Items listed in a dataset
Segment Open

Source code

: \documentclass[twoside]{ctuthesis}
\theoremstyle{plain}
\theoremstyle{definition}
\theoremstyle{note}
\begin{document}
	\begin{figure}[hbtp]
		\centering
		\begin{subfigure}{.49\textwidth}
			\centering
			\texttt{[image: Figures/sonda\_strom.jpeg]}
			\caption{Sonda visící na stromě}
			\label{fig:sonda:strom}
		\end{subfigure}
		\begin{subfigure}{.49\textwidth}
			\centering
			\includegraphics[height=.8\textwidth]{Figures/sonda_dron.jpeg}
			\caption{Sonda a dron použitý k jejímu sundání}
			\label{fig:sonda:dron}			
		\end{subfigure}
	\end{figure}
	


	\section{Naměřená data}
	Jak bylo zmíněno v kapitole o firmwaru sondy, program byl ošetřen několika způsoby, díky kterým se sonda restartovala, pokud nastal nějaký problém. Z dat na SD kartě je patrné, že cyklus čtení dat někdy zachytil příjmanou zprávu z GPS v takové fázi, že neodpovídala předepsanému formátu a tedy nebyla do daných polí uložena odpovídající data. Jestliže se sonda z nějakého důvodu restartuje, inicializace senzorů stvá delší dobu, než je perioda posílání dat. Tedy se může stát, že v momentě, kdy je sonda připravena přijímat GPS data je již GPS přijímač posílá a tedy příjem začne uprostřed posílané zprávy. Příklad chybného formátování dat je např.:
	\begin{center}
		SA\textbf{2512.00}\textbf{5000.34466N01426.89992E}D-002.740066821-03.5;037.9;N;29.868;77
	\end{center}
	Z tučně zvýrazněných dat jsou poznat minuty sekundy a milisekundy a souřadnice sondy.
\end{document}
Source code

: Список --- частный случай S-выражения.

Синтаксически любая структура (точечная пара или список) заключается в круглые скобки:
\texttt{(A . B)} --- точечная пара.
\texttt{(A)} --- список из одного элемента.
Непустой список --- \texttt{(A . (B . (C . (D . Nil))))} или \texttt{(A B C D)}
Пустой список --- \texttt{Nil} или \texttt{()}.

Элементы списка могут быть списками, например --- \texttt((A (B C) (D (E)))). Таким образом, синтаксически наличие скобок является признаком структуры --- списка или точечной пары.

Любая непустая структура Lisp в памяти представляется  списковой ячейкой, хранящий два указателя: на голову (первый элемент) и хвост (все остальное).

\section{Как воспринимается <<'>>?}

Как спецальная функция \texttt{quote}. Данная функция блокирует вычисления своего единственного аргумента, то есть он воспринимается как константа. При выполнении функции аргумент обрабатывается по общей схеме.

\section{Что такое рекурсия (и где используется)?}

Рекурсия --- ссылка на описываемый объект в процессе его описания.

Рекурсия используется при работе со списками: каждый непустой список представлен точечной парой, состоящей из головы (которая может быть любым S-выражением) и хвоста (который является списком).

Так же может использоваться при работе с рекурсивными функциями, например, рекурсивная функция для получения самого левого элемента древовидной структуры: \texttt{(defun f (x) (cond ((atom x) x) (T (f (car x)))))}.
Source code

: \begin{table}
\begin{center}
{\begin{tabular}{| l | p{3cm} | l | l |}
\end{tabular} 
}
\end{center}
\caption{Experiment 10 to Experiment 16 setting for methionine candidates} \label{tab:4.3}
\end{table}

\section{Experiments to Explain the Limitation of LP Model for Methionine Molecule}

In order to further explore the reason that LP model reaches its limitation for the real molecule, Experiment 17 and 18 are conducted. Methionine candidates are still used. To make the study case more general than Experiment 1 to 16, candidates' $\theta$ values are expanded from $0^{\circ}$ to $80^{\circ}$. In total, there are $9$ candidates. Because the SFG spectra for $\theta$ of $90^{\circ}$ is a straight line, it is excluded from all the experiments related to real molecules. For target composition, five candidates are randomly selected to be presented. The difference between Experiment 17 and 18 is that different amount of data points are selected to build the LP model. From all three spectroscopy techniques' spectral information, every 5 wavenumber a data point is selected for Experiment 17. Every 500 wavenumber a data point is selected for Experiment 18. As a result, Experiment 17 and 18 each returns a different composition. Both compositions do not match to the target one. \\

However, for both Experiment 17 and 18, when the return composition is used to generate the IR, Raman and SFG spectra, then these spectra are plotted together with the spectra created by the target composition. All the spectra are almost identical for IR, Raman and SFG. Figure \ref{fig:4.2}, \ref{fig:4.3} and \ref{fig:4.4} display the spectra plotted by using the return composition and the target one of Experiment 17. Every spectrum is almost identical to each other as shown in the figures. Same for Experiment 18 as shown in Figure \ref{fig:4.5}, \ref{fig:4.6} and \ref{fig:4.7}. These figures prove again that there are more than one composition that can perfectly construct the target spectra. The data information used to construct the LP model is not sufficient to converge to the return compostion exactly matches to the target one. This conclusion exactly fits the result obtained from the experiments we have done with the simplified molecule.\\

Segment Closed

Return what is listed above, exactly and completely.

Finished task =>
Source code

: \documentclass[twoside]{ctuthesis}
\theoremstyle{plain}
\theoremstyle{definition}
\theoremstyle{note}
\begin{document}
	\begin{figure}[hbtp]
		\centering
		\begin{subfigure}{.49\textwidth}
			\centering
			\texttt{[image: Figures/sonda\_strom.jpeg]}
			\caption{Sonda visící na stromě}
			\label{fig:sonda:strom}
		\end{subfigure}
		\begin{subfigure}{.49\textwidth}
			\centering
			\includegraphics[height=.8\textwidth]{Figures/sonda_dron.jpeg}
			\caption{Sonda a dron použitý k jejímu sundání}
			\label{fig:sonda:dron}			
		\end{subfigure}
	\end{figure}
	


	\section{Naměřená data}
	Jak bylo zmíněno v kapitole o firmwaru sondy, program byl ošetřen několika způsoby, díky kterým se sonda restartovala, pokud nastal nějaký problém. Z dat na SD kartě je patrné, že cyklus čtení dat někdy zachytil příjmanou zprávu z GPS v takové fázi, že neodpovídala předepsanému formátu a tedy nebyla do daných polí uložena odpovídající data. Jestliže se sonda z nějakého důvodu restartuje, inicializace senzorů stvá delší dobu, než je perioda posílání dat. Tedy se může stát, že v momentě, kdy je sonda připravena přijímat GPS data je již GPS přijímač posílá a tedy příjem začne uprostřed posílané zprávy. Příklad chybného formátování dat je např.:
	\begin{center}
		SA\textbf{2512.00}\textbf{5000.34466N01426.89992E}D-002.740066821-03.5;037.9;N;29.868;77
	\end{center}
	Z tučně zvýrazněných dat jsou poznat minuty sekundy a milisekundy a souřadnice sondy.
\end{document}
Source code

: Список --- частный случай S-выражения.

Синтаксически любая структура (точечная пара или список) заключается в круглые скобки:
\texttt{(A . B)} --- точечная пара.
\texttt{(A)} --- список из одного элемента.
Непустой список --- \texttt{(A . (B . (C . (D . Nil))))} или \texttt{(A B C D)}
Пустой список --- \texttt{Nil} или \texttt{()}.

Элементы списка могут быть списками, например --- \texttt((A (B C) (D (E)))). Таким образом, синтаксически наличие скобок является признаком структуры --- списка или точечной пары.

Любая непустая структура Lisp в памяти представляется  списковой ячейкой, хранящий два указателя: на голову (первый элемент) и хвост (все остальное).

\section{Как воспринимается <<'>>?}

Как спецальная функция \texttt{quote}. Данная функция блокирует вычисления своего единственного аргумента, то есть он воспринимается как константа. При выполнении функции аргумент обрабатывается по общей схеме.

\section{Что такое рекурсия (и где используется)?}

Рекурсия --- ссылка на описываемый объект в процессе его описания.

Рекурсия используется при работе со списками: каждый непустой список представлен точечной парой, состоящей из головы (которая может быть любым S-выражением) и хвоста (который является списком).

Так же может использоваться при работе с рекурсивными функциями, например, рекурсивная функция для получения самого левого элемента древовидной структуры: \texttt{(defun f (x) (cond ((atom x) x) (T (f (car x)))))}.
Source code

: \begin{table}
\begin{center}
{\begin{tabular}{| l | p{3cm} | l | l |}
\end{tabular} 
}
\end{center}
\caption{Experiment 10 to Experiment 16 setting for methionine candidates} \label{tab:4.3}
\end{table}

\section{Experiments to Explain the Limitation of LP Model for Methionine Molecule}

In order to further explore the reason that LP model reaches its limitation for the real molecule, Experiment 17 and 18 are conducted. Methionine candidates are still used. To make the study case more general than Experiment 1 to 16, candidates' $\theta$ values are expanded from $0^{\circ}$ to $80^{\circ}$. In total, there are $9$ candidates. Because the SFG spectra for $\theta$ of $90^{\circ}$ is a straight line, it is excluded from all the experiments related to real molecules. For target composition, five candidates are randomly selected to be presented. The difference between Experiment 17 and 18 is that different amount of data points are selected to build the LP model. From all three spectroscopy techniques' spectral information, every 5 wavenumber a data point is selected for Experiment 17. Every 500 wavenumber a data point is selected for Experiment 18. As a result, Experiment 17 and 18 each returns a different composition. Both compositions do not match to the target one. \\

However, for both Experiment 17 and 18, when the return composition is used to generate the IR, Raman and SFG spectra, then these spectra are plotted together with the spectra created by the target composition. All the spectra are almost identical for IR, Raman and SFG. Figure \ref{fig:4.2}, \ref{fig:4.3} and \ref{fig:4.4} display the spectra plotted by using the return composition and the target one of Experiment 17. Every spectrum is almost identical to each other as shown in the figures. Same for Experiment 18 as shown in Figure \ref{fig:4.5}, \ref{fig:4.6} and \ref{fig:4.7}. These figures prove again that there are more than one composition that can perfectly construct the target spectra. The data information used to construct the LP model is not sufficient to converge to the return compostion exactly matches to the target one. This conclusion exactly fits the result obtained from the experiments we have done with the simplified molecule.\\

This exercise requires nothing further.